What you are asked to do:
Word for word, reproduce each line of the data below, omitting every image.

Entries provided:
********

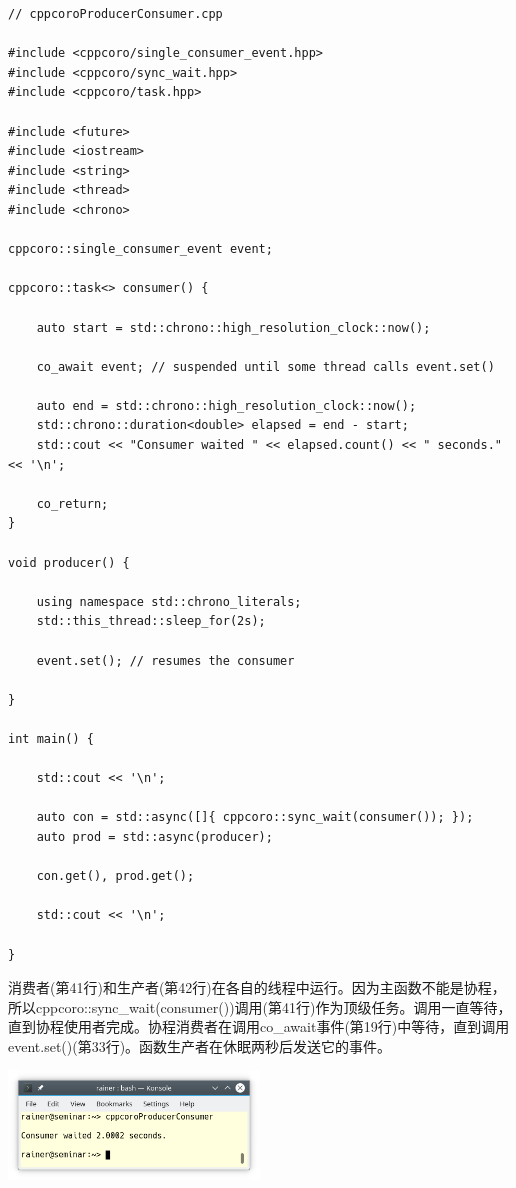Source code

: \begin{lstlisting}[style=styleCXX]
// cppcoroProducerConsumer.cpp

#include <cppcoro/single_consumer_event.hpp>
#include <cppcoro/sync_wait.hpp>
#include <cppcoro/task.hpp>

#include <future>
#include <iostream>
#include <string>
#include <thread>
#include <chrono>

cppcoro::single_consumer_event event;

cppcoro::task<> consumer() {

	auto start = std::chrono::high_resolution_clock::now();
	
	co_await event; // suspended until some thread calls event.set()
	
	auto end = std::chrono::high_resolution_clock::now();
	std::chrono::duration<double> elapsed = end - start;
	std::cout << "Consumer waited " << elapsed.count() << " seconds." << '\n';
	
	co_return;
}

void producer() {

	using namespace std::chrono_literals;
	std::this_thread::sleep_for(2s);
	
	event.set(); // resumes the consumer

}

int main() {

	std::cout << '\n';
	
	auto con = std::async([]{ cppcoro::sync_wait(consumer()); });
	auto prod = std::async(producer);
	
	con.get(), prod.get();
	
	std::cout << '\n';

}
\end{lstlisting}

消费者(第41行)和生产者(第42行)在各自的线程中运行。因为主函数不能是协程，所以cppcoro::sync\_wait(consumer())调用(第41行)作为顶级任务。调用一直等待，直到协程使用者完成。协程消费者在调用co\_await事件(第19行)中等待，直到调用event.set()(第33行)。函数生产者在休眠两秒后发送它的事件。

\begin{center}
\includegraphics[width=0.5\textwidth]{content/5/chapter8/images/3.png}\\
\end{center}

********

Task answer:
Source code

: \begin{lstlisting}[style=styleCXX]
// cppcoroProducerConsumer.cpp

#include <cppcoro/single_consumer_event.hpp>
#include <cppcoro/sync_wait.hpp>
#include <cppcoro/task.hpp>

#include <future>
#include <iostream>
#include <string>
#include <thread>
#include <chrono>

cppcoro::single_consumer_event event;

cppcoro::task<> consumer() {

	auto start = std::chrono::high_resolution_clock::now();
	
	co_await event; // suspended until some thread calls event.set()
	
	auto end = std::chrono::high_resolution_clock::now();
	std::chrono::duration<double> elapsed = end - start;
	std::cout << "Consumer waited " << elapsed.count() << " seconds." << '\n';
	
	co_return;
}

void producer() {

	using namespace std::chrono_literals;
	std::this_thread::sleep_for(2s);
	
	event.set(); // resumes the consumer

}

int main() {

	std::cout << '\n';
	
	auto con = std::async([]{ cppcoro::sync_wait(consumer()); });
	auto prod = std::async(producer);
	
	con.get(), prod.get();
	
	std::cout << '\n';

}
\end{lstlisting}

消费者(第41行)和生产者(第42行)在各自的线程中运行。因为主函数不能是协程，所以cppcoro::sync\_wait(consumer())调用(第41行)作为顶级任务。调用一直等待，直到协程使用者完成。协程消费者在调用co\_await事件(第19行)中等待，直到调用event.set()(第33行)。函数生产者在休眠两秒后发送它的事件。

\begin{center}
\includegraphics[width=0.5\textwidth]{content/5/chapter8/images/3.png}\\
\end{center}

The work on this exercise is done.